What do you mean? I don't think SSE has something for loops (I don't know much about it though). Or do you mean unrolling?
One should use the most obvious method
I absolutely agree. My point was that if someone is feeling paranoid about optimisations (and I'm not saying one should be), it would be logical to use assembly (for such trivial tasks at least).
What do you mean? I don't think SSE has something for loops (I don't know much about it though). Or do you mean unrolling?
movaps %xmm0, (%edi,%eax)
Loop unrolling + SSE enables to process more than one item per CPU cycle. This is called loop vectorization. To give the compiler enough room, you should always write the most obvious code as possible.
It is bad idea to write worst code with hope on compiler optimizer.
My answer is the second code block not slower than first in most cases.
When i use optimization it can be size optimization and compiler may don't try
to optimize for speed this code blocks.
Look at *array++ = 0; construction:
don't forget different processor architectures - e.g. AVR has "Store Indirect and Post-Increment" instruction and compiler will use it in this case. array[i] = 0; will add i value on every iteration.
Among other loops do-while-loop is faster because no need to test condition before loop body.
About hand written optimization is it depends on skills of programmer and particular case.
This code is simpler:
1 2 3 4
void zeroArray(int* array, int n) {
while (n--)
*array++ = 0;
}
@xorebxebx,
Thanks. It would probably be good for me to learn some SSE stuff..
@boolivar,
Something to learn form this thread is that compilers are smarter that you think.
Using SIMD instruction sets can provide a massive optimization; of course, there's no remedy for code that's bad anyway. As an example, I know a 2D game that uses SSE3 and a bunch of different optimization flags on the GCC command-line, and it runs at about 50 FPS on my computer. But as soon as you start drawing particles, the game slows down massively (it goes from ~50 FPS to 27 FPS) because the code for the particle simulator is horrible.
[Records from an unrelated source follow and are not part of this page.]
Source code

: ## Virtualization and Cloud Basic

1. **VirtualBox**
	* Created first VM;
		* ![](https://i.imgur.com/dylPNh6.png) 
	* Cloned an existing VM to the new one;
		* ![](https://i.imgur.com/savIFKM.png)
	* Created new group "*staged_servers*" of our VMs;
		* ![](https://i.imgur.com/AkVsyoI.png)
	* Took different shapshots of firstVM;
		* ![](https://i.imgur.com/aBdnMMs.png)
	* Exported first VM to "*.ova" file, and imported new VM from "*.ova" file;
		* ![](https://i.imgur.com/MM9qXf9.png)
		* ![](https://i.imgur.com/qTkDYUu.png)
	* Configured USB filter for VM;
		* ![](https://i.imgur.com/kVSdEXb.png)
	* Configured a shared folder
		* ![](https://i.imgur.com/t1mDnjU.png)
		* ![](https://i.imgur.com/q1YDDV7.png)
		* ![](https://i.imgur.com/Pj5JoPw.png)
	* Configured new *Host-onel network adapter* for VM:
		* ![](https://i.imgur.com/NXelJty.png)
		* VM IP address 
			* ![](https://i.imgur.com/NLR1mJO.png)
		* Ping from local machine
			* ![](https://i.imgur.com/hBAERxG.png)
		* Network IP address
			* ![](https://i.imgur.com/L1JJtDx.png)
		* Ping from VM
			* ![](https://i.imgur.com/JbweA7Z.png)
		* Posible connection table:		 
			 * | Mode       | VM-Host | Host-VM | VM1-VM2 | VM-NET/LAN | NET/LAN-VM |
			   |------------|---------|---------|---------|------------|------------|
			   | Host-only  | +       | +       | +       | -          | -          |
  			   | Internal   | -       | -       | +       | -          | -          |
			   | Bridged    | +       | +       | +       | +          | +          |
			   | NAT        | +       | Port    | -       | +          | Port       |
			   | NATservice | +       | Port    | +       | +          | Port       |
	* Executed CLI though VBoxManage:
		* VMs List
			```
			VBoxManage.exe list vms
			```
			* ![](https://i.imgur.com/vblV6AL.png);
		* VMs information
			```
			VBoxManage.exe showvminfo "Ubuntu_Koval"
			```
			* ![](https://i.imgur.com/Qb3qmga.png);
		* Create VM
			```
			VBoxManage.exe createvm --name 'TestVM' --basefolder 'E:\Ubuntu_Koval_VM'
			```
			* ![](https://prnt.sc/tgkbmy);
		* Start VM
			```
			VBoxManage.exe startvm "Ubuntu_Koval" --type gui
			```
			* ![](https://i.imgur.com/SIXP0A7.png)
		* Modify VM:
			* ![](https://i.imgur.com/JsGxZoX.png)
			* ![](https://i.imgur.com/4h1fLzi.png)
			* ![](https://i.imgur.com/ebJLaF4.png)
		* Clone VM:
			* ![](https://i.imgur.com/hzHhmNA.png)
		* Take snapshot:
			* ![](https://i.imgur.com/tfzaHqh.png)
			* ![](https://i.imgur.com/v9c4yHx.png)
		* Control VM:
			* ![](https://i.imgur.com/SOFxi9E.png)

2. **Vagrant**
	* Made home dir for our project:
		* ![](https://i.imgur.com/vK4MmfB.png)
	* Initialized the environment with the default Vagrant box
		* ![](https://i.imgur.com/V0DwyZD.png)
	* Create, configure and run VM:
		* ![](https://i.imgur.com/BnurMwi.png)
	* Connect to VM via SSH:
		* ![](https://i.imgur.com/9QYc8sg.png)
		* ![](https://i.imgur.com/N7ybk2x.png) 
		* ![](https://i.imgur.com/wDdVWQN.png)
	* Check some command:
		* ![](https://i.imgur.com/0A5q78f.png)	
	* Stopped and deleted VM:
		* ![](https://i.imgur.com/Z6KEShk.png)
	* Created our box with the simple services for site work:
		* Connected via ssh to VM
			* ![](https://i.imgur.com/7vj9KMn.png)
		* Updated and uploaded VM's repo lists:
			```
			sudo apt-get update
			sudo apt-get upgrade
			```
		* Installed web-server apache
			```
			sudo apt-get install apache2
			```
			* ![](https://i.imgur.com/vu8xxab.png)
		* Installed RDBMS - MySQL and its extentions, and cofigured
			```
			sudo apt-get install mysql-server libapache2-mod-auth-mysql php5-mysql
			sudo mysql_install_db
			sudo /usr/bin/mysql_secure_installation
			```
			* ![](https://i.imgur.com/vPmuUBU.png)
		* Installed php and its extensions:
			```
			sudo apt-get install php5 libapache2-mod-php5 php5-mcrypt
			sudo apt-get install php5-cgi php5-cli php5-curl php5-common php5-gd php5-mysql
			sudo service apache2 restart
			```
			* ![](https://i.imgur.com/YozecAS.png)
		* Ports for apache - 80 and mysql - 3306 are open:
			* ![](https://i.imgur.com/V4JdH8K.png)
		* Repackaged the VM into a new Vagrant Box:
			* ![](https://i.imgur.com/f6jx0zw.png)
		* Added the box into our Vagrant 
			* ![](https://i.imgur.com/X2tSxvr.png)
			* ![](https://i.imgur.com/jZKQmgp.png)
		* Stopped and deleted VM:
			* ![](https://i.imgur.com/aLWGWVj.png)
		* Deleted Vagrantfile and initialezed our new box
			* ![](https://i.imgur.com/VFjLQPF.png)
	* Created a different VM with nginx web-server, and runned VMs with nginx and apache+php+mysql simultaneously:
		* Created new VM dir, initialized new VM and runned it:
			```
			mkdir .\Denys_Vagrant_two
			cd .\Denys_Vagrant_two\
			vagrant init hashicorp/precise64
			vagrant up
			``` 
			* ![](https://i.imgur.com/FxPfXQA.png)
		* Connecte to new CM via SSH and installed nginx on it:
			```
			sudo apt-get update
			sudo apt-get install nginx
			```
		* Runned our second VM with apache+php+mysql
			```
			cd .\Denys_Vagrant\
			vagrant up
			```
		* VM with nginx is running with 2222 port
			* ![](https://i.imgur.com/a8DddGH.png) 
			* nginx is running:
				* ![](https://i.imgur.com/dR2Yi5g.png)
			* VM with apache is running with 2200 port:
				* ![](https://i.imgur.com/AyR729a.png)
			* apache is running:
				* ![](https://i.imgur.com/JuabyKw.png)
Nested loops everywhere, it's illegible.
I was going to fix it but I can't be bothered to fix all the code. The original author put it all in one file, too, so as soon as you start moving functions into more appropriate places you break all kinds of dependancies. I wanted to make it somewhat modular and structured (the way I usually write programs is that there is one file - main.c - containing the main() function, and then a bunch of separate, isolated modules that don't even know about each other, and the main() function just uses those as it needs to), the MINIX kernel is an excellent example of a very well structured program. But the (game) code is full of horrible, circular dependancies. I'd rewrite it from scratch, but I don't know that I'd be able to do the particle physics.
See for yourself. When using loop instead of sub-jne, each loop iteration takes 4 instead of 2 CPU cycles.
Although just the fact that modern compilers don't use the loop instruction at all (not even when optimizing for size) should tip you off that loop is bad news.
hamsterman wrote:
My point was that if someone is feeling paranoid about optimisations (and I'm not saying one should be), it would be logical to use assembly (for such trivial tasks at least).
That wouldn't be a good idea, because hand-written assembler code is usually slower than what the compiler generates.
The compiler has detailed knowledge about the CPU that it is targeting - it knows how many cycles it takes for a particular instruction to complete and it can reorder instructions so that there are as few pipeline stalls as possible. An average programmer doesn't have the necessary knowledge to produce assembler code of similar quality.
This only shows that gcc is a poor compiler for avr or you compiled it without proper optimization options. Besides, they don't spend so much time writing optimizations for AVR as they are for Intel (and despite of that, I've heard many times they still loose to the Intel compiler team).